Ma 'angelo, oltre che rimandare alla voce, rimanda anche al rifugio, all'immagine delle ali che portano in alto, ma che si chiudono anche a protezione dei piccoli. «Questo è un simbolo di ciò che Dio fa per noi, ma è anche un modello da seguire, in particolare in questo momento assembleare. Tra noi, cari fratelli e sorelle, ci sono molte persone forti, preparate, capaci di sollevarsi in alto con i movimenti vigorosi di riflessioni e intuizioni geniali. Tutto ciò è una ricchezza, che ci stimola, ci spinge, ci costringe a volte a pensare in modo più aperto e ad andare avanti con decisione, come pure ci aiuta a rimanere saldi nella fede anche di fronte a sfide e difficoltà». Bisogna essere capaci, però, anche di «rilassare i muscoli e di chinarsi, per offrirsi gli uni agli altri come abbraccio accogliente e luogo di riparo: per essere, come diceva San Paolo VI, “una casa”. […] di fratelli, un'officina d'intensa attività, un cenacolo di ardente spiritualità”».

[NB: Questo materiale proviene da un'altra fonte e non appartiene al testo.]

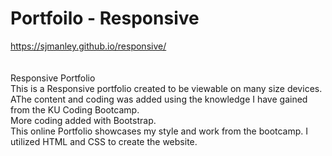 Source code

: # Portfoilo - Responsive
https://sjmanley.github.io/responsive/
<br>
<br>
<br>
Responsive Portfolio <br>
This is a Responsive portfolio created to be viewable on many size devices. <br>
AThe content and coding was added using the knowledge I have gained from the KU Coding Bootcamp. <br>
More coding added with Bootstrap. <br>
This online Portfolio showcases my style and work from the bootcamp. I utilized HTML and CSS to create the website.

Francesco richiama alla capacità di poter dire qualunque cosa, di sentirsi liberi e parlare spontaneamente se ci si sentirà tra amici che «vogliono bene e che rispettano, apprezzano e desiderano ascoltare ciò che ha da dire». Non è solo una tecnica di facilitazione del dialogo, ma il modo stesso di essere Chiesa «abbracciare, proteggere e prendersi cura cura è infatti parte stessa dell'indole della Chiesa, per sua vocazione luogo ospitale di raccolta, dove “la carità collegiale esige una perfetta” armonia, da cui risulta la sua forza morale, la sua spirituale, la sua esemplarità bellezza”». Ritorna il tema dell'armonia. «Quella parola è importante, armonia, non c'è maggioranza e minoranza, quello che è fondamentale è l'armonia che soltanto può farla lo Spirito santo che è il maestro dell'armonia, tra tante differenze creare una sola voce, lo Spirito crea l'armonia nelle differenze».

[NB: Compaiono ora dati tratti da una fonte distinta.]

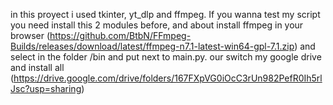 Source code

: in this proyect i used tkinter, yt_dlp and ffmpeg. If you wanna test my script you need install this 2 modules before, and about install ffmpeg in your browser (https://github.com/BtbN/FFmpeg-Builds/releases/download/latest/ffmpeg-n7.1-latest-win64-gpl-7.1.zip) and select in the folder /bin and put next to main.py. our switch my google drive and install all (https://drive.google.com/drive/folders/167FXpVG0iOcC3rUn982PefR0Ih5rlJsc?usp=sharing)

Infine il Papa presenta l'immagine del bambino, che Gesù mette al centro per spiegare chi è il più grande. Lo mostra «ai discepoli, invitandoli a convertirsi ea farsi piccoli come lui. Loro gli avevano chiesto chi fosse il più grande nel regno dei cieli: Lui rispondendo incoraggiandoli a farsi piccoli come un bambino. Ma non solo: aggiunge anche che accogliendo un bambino nel suo nome si accoglie Lui. E per noi questo paradosso è fondamentale. Il Sinodo, data la sua importanza, in un certo senso ci chiede di essere “grandi” – nella mente, nel cuore, nelle vedute –, perché sono “grandi” e delicate le questioni da trattare, e ampi, universali gli scenari entro cui esse si collocano. Ma proprio per questo non possiamo permetterci di staccare gli occhi dal bambino, che Gesù continua a mettere al centro delle nostre riunioni e dei nostri tavoli di lavoro, per ricordarci che l'unica via per essere “all'altezza” del compito che ci è affidato, è quella di abbassarsi, di farci piccoli e di accoglierci a vicenda come tali, con umiltà. Il più alto nella Chiesa è quello che si abbassa di più».